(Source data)
- Opening Delimiter -

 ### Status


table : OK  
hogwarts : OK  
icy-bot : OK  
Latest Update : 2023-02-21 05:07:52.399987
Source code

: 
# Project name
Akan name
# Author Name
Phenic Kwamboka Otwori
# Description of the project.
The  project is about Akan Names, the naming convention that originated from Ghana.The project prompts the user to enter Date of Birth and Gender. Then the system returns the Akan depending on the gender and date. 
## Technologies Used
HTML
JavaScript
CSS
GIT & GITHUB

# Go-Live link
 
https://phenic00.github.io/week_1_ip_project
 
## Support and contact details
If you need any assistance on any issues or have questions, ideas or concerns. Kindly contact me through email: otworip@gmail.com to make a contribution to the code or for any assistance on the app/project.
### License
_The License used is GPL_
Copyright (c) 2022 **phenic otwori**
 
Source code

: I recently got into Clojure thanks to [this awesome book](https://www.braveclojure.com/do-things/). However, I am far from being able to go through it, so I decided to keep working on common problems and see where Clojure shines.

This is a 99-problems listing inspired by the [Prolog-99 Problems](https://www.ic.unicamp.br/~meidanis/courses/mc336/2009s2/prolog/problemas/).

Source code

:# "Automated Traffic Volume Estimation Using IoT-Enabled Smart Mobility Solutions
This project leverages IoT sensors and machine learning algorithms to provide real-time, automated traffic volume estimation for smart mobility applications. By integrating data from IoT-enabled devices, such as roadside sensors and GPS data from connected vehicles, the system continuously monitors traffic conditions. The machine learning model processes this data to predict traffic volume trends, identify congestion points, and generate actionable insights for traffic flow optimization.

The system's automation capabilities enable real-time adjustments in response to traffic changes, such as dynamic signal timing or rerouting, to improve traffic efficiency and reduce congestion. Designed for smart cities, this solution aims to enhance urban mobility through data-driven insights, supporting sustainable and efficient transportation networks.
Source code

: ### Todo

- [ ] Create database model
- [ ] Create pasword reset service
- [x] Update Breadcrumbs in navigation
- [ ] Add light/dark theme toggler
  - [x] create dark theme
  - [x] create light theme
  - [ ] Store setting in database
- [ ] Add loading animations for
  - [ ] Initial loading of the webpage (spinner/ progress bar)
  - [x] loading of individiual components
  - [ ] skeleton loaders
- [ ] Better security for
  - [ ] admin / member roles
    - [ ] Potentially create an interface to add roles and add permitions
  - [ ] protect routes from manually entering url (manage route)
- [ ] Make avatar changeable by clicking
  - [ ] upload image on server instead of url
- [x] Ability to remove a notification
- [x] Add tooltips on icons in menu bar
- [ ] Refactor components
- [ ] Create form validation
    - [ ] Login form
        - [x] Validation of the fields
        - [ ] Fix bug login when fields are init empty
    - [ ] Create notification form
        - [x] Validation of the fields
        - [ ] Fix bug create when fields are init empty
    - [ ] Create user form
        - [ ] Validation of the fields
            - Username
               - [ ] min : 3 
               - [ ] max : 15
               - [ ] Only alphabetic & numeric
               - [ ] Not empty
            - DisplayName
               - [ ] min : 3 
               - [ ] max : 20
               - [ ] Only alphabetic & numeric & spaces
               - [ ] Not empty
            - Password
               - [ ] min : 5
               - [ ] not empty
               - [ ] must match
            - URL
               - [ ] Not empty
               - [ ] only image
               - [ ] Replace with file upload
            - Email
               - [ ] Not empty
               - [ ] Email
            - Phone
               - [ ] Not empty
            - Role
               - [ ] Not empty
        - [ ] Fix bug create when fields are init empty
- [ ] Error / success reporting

- Closing Delimiter -

WORK TO BE COMPLETED:
Transcribe all of the data above, character for character.

EXERCISE SOLUTION:
 ### Status


table : OK  
hogwarts : OK  
icy-bot : OK  
Latest Update : 2023-02-21 05:07:52.399987
Source code

: 
# Project name
Akan name
# Author Name
Phenic Kwamboka Otwori
# Description of the project.
The  project is about Akan Names, the naming convention that originated from Ghana.The project prompts the user to enter Date of Birth and Gender. Then the system returns the Akan depending on the gender and date. 
## Technologies Used
HTML
JavaScript
CSS
GIT & GITHUB

# Go-Live link
 
https://phenic00.github.io/week_1_ip_project
 
## Support and contact details
If you need any assistance on any issues or have questions, ideas or concerns. Kindly contact me through email: otworip@gmail.com to make a contribution to the code or for any assistance on the app/project.
### License
_The License used is GPL_
Copyright (c) 2022 **phenic otwori**
 
Source code

: I recently got into Clojure thanks to [this awesome book](https://www.braveclojure.com/do-things/). However, I am far from being able to go through it, so I decided to keep working on common problems and see where Clojure shines.

This is a 99-problems listing inspired by the [Prolog-99 Problems](https://www.ic.unicamp.br/~meidanis/courses/mc336/2009s2/prolog/problemas/).

Source code

:# "Automated Traffic Volume Estimation Using IoT-Enabled Smart Mobility Solutions
This project leverages IoT sensors and machine learning algorithms to provide real-time, automated traffic volume estimation for smart mobility applications. By integrating data from IoT-enabled devices, such as roadside sensors and GPS data from connected vehicles, the system continuously monitors traffic conditions. The machine learning model processes this data to predict traffic volume trends, identify congestion points, and generate actionable insights for traffic flow optimization.

The system's automation capabilities enable real-time adjustments in response to traffic changes, such as dynamic signal timing or rerouting, to improve traffic efficiency and reduce congestion. Designed for smart cities, this solution aims to enhance urban mobility through data-driven insights, supporting sustainable and efficient transportation networks.
Source code

: ### Todo

- [ ] Create database model
- [ ] Create pasword reset service
- [x] Update Breadcrumbs in navigation
- [ ] Add light/dark theme toggler
  - [x] create dark theme
  - [x] create light theme
  - [ ] Store setting in database
- [ ] Add loading animations for
  - [ ] Initial loading of the webpage (spinner/ progress bar)
  - [x] loading of individiual components
  - [ ] skeleton loaders
- [ ] Better security for
  - [ ] admin / member roles
    - [ ] Potentially create an interface to add roles and add permitions
  - [ ] protect routes from manually entering url (manage route)
- [ ] Make avatar changeable by clicking
  - [ ] upload image on server instead of url
- [x] Ability to remove a notification
- [x] Add tooltips on icons in menu bar
- [ ] Refactor components
- [ ] Create form validation
    - [ ] Login form
        - [x] Validation of the fields
        - [ ] Fix bug login when fields are init empty
    - [ ] Create notification form
        - [x] Validation of the fields
        - [ ] Fix bug create when fields are init empty
    - [ ] Create user form
        - [ ] Validation of the fields
            - Username
               - [ ] min : 3 
               - [ ] max : 15
               - [ ] Only alphabetic & numeric
               - [ ] Not empty
            - DisplayName
               - [ ] min : 3 
               - [ ] max : 20
               - [ ] Only alphabetic & numeric & spaces
               - [ ] Not empty
            - Password
               - [ ] min : 5
               - [ ] not empty
               - [ ] must match
            - URL
               - [ ] Not empty
               - [ ] only image
               - [ ] Replace with file upload
            - Email
               - [ ] Not empty
               - [ ] Email
            - Phone
               - [ ] Not empty
            - Role
               - [ ] Not empty
        - [ ] Fix bug create when fields are init empty
- [ ] Error / success reporting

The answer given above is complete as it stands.